(Work to be completed): Transcribe everything in the records, dropping and changing nothing.

(Entries shown):
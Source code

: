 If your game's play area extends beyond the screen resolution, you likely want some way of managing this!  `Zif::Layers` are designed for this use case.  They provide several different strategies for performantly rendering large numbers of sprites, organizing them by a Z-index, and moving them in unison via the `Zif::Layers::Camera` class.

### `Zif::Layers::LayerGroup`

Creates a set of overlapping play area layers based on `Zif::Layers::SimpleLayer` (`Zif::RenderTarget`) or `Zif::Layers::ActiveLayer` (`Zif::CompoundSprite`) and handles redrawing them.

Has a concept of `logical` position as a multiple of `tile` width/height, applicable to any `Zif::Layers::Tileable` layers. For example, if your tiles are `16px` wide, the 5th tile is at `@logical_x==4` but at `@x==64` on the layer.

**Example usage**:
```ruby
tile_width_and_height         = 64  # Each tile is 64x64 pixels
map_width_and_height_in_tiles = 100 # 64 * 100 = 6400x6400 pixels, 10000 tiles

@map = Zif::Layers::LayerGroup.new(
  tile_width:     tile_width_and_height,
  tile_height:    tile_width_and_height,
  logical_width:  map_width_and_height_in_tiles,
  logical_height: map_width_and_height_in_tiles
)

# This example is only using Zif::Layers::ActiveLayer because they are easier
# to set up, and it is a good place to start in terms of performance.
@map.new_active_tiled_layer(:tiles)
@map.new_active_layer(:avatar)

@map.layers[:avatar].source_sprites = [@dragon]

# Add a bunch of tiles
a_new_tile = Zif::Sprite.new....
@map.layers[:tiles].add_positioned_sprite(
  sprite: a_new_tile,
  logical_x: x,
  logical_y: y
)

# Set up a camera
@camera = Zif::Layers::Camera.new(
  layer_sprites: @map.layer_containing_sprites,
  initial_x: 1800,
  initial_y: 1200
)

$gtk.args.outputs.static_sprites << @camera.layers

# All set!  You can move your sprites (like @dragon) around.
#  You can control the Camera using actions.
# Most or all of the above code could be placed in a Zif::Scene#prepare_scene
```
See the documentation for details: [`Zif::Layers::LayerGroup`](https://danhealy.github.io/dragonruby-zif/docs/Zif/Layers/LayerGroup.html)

(Exercise response):
Source code

: If your game's play area extends beyond the screen resolution, you likely want some way of managing this!  `Zif::Layers` are designed for this use case.  They provide several different strategies for performantly rendering large numbers of sprites, organizing them by a Z-index, and moving them in unison via the `Zif::Layers::Camera` class.

### `Zif::Layers::LayerGroup`

Creates a set of overlapping play area layers based on `Zif::Layers::SimpleLayer` (`Zif::RenderTarget`) or `Zif::Layers::ActiveLayer` (`Zif::CompoundSprite`) and handles redrawing them.

Has a concept of `logical` position as a multiple of `tile` width/height, applicable to any `Zif::Layers::Tileable` layers. For example, if your tiles are `16px` wide, the 5th tile is at `@logical_x==4` but at `@x==64` on the layer.

**Example usage**:
```ruby
tile_width_and_height         = 64  # Each tile is 64x64 pixels
map_width_and_height_in_tiles = 100 # 64 * 100 = 6400x6400 pixels, 10000 tiles

@map = Zif::Layers::LayerGroup.new(
  tile_width:     tile_width_and_height,
  tile_height:    tile_width_and_height,
  logical_width:  map_width_and_height_in_tiles,
  logical_height: map_width_and_height_in_tiles
)

# This example is only using Zif::Layers::ActiveLayer because they are easier
# to set up, and it is a good place to start in terms of performance.
@map.new_active_tiled_layer(:tiles)
@map.new_active_layer(:avatar)

@map.layers[:avatar].source_sprites = [@dragon]

# Add a bunch of tiles
a_new_tile = Zif::Sprite.new....
@map.layers[:tiles].add_positioned_sprite(
  sprite: a_new_tile,
  logical_x: x,
  logical_y: y
)

# Set up a camera
@camera = Zif::Layers::Camera.new(
  layer_sprites: @map.layer_containing_sprites,
  initial_x: 1800,
  initial_y: 1200
)

$gtk.args.outputs.static_sprites << @camera.layers

# All set!  You can move your sprites (like @dragon) around.
#  You can control the Camera using actions.
# Most or all of the above code could be placed in a Zif::Scene#prepare_scene
```
See the documentation for details: [`Zif::Layers::LayerGroup`](https://danhealy.github.io/dragonruby-zif/docs/Zif/Layers/LayerGroup.html)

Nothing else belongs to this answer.